2. The NLC’s effort to secure abolition of the concept of two classes of lawyers, as aforesaid, was foiled by Ms. Indira Jaising, Senior Advocate, by instituting a petition in the Supreme Court which has led to the transfer of the petition, namely, Writ Petition(C) No.6331/2016, filed by it in the Delhi High Court challenging Sections 16 and 23(5) of the Advocates Act, 1961 to the Supreme Court(TC(C)No.1/2017).  The Hon’ble High Court of Delhi had admitted NLC’s petition and but for Ms. Jaising’s intervention the Delhi High Court would have decided the said petition on merits with a further opportunity for the NLC to approach the Supreme Court, if aggrieved.  While the NLC stood for complete abolition of designation of lawyers as Senior Advocates and ordinary lawyers, the grievance of Ms. Jaising was that those lawyers who are involved in pro bono work, nay, PIL, are not considered.  Her intervention resulted in the NLC’s challenge to the constitutionality of the discriminatory practice of classification of lawyers into two categories; so too the pernicious effect and real and potential threat to the just and fair administration of justice, namely, denial of legal services to the have nots, the common man, being lost its focus.
3. None of the issues raised by the NLC in its above Writ Petition was considered or decided by the Supreme Court.  The Supreme Court, in its judgment dated 12th  October, 2017 in Writ Petition (C) No.454 of 2015 (Indira Jaising v. Supreme Court of India) framed certain norms/ guidelines about designation of lawyers as Senior Advocates on the premise that it will make the designation more transparent and ensure that only those deserving and meritorious will be designated as Senior Advocates.  Nothing could be more fartherer from truth than the same.  In terms of the judgment in NLC’s case, hijacked by Ms.

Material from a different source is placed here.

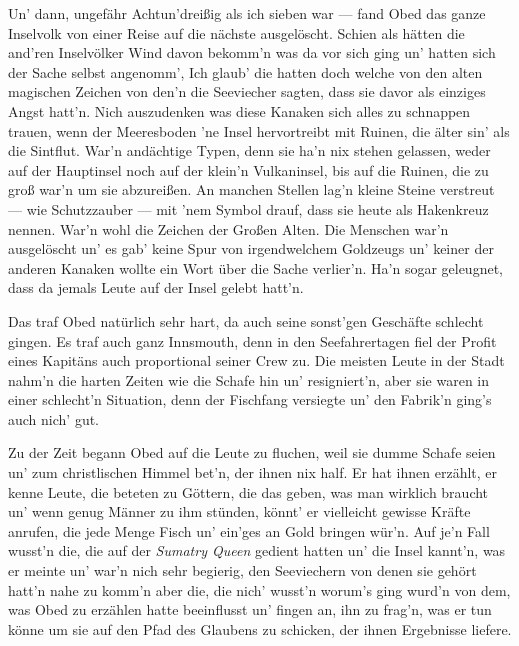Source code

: Un' dann, ungefähr Achtun'dreißig als ich sieben war --- fand Obed das ganze Inselvolk von einer Reise auf die nächste ausgelöscht. Schien als hätten die and'ren Inselvölker Wind davon bekomm'n was da vor sich ging un' hatten sich der Sache selbst angenomm', Ich glaub' die hatten doch welche von den alten magischen Zeichen von den'n die Seeviecher sagten, dass sie davor als einziges Angst hatt'n. Nich auszudenken was diese Kanaken sich alles zu schnappen trauen, wenn der Meeresboden 'ne Insel hervortreibt mit Ruinen, die älter sin' als die Sintflut. War'n andächtige Typen, denn sie ha'n nix stehen gelassen, weder auf der Hauptinsel noch auf der klein'n Vulkaninsel, bis auf die Ruinen, die zu groß war'n um sie abzureißen. An manchen Stellen lag'n kleine Steine verstreut --- wie Schutzzauber --- mit 'nem Symbol drauf, dass sie heute als Hakenkreuz nennen. War'n wohl die Zeichen der Großen Alten. Die Menschen war'n ausgelöscht un' es gab' keine Spur von irgendwelchem Goldzeugs un' keiner der anderen Kanaken wollte ein Wort über die Sache verlier'n. Ha'n sogar geleugnet, dass da jemals Leute auf der Insel gelebt hatt'n.

Das traf Obed natürlich sehr hart, da auch seine sonst'gen Geschäfte schlecht gingen. Es traf auch ganz Innsmouth, denn in den Seefahrertagen fiel der Profit eines Kapitäns auch proportional seiner Crew zu. Die meisten Leute in der Stadt nahm'n die harten Zeiten wie die Schafe hin un' resigniert'n, aber sie waren in einer schlecht'n Situation, denn der Fischfang versiegte un' den Fabrik'n ging's auch nich' gut.

Zu der Zeit begann Obed auf die Leute zu fluchen, weil sie dumme Schafe seien un' zum christlischen Himmel bet'n, der ihnen nix half. Er hat ihnen erzählt, er kenne Leute, die beteten zu Göttern, die das geben, was man wirklich braucht un' wenn genug Männer zu ihm stünden, könnt' er vielleicht gewisse Kräfte anrufen, die jede Menge Fisch un' ein'ges an Gold bringen wür'n. Auf je'n Fall wusst'n die, die auf der \textit{Sumatry Queen} gedient hatten un' die Insel kannt'n, was er meinte un' war'n nich sehr begierig, den Seeviechern von denen sie gehört hatt'n nahe zu komm'n aber die, die nich' wusst'n worum's ging wurd'n von dem, was Obed zu erzählen hatte beeinflusst un' fingen an, ihn zu frag'n, was er tun könne um sie auf den Pfad des Glaubens zu schicken, der ihnen Ergebnisse liefere.\grqq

Jaising, reported in (2017) 9 SCC 766, the power of designation of a lawyer as a Senior Advocate ultimately vested with the Full Court of the Supreme Court or the High Courts, as the case may be.  Under the collegium system in vogue, the Judges appoint Judges of the higher judiciary.  Blood is thicker than water and it has resulted in the higher judiciary being the monopoly of the elite class of lawyers, a few judicial and legal dynasties.  Judges designating lawyers as Senior Advocates has meant that majority of lawyers designated as such belong to the same category.  Nothing can have more pernicious effect on the judiciary than that inasmuch as the Bar and Bench today are literally consisting of a few hundreds of legal and judicial families, with the son and daughter of the common man, which constitute 95% of the legal fraternity, having no place at all.  This sad state of affairs has to go.  The NLC is determined to fight till the aforesaid discrimination is brought to an end.
4.   In the recent past, the Supreme Court designated 25 former Judges of High Courts as Senior Advocates.  The Bench and the Bar are two wheels of the same chariot of justice.  The obvious consideration in the automatic designation of the retired Judges as Senior Advocates is their long service in the Bar and the Bench.  Article 14 of the Constitution abhors discrimination.  A lawyer who has crossed 62 years and has a standing of 35 to 40 years at the Bar is entitled to be treated like a lawyer who was elevated to the Bench and back to the Bar after the age of 62 years.  The NLC, therefore, while completely continues to be in opposition of the concept of designation of lawyers as Senior Advocates, demands that till the said system is abolished, lawyers who have crossed the age of 62 years and who have been in practice for 35 years, if not more, be designated as Senior Advocates as the Supreme Court was pleased to do in the case of retired High Court Judges.  A petition to that effect, namely, Writ Petition No.191/2019 instituted by the NLC is listed in the Court of the Hon’ble Chief Justice of India at serial No.12 on 25th  February, 2019.  Shri Mathews J. Nedumpara, President of the NLC, will be representing the Petitioners therein.  We hope that the petition, which seeks equal treatment of lawyers, will find acceptance with the Hon’ble Judges and 25th  February, 2019 will be the beginning of a new era of justice delivery system, which is far more transparent and fair than it was.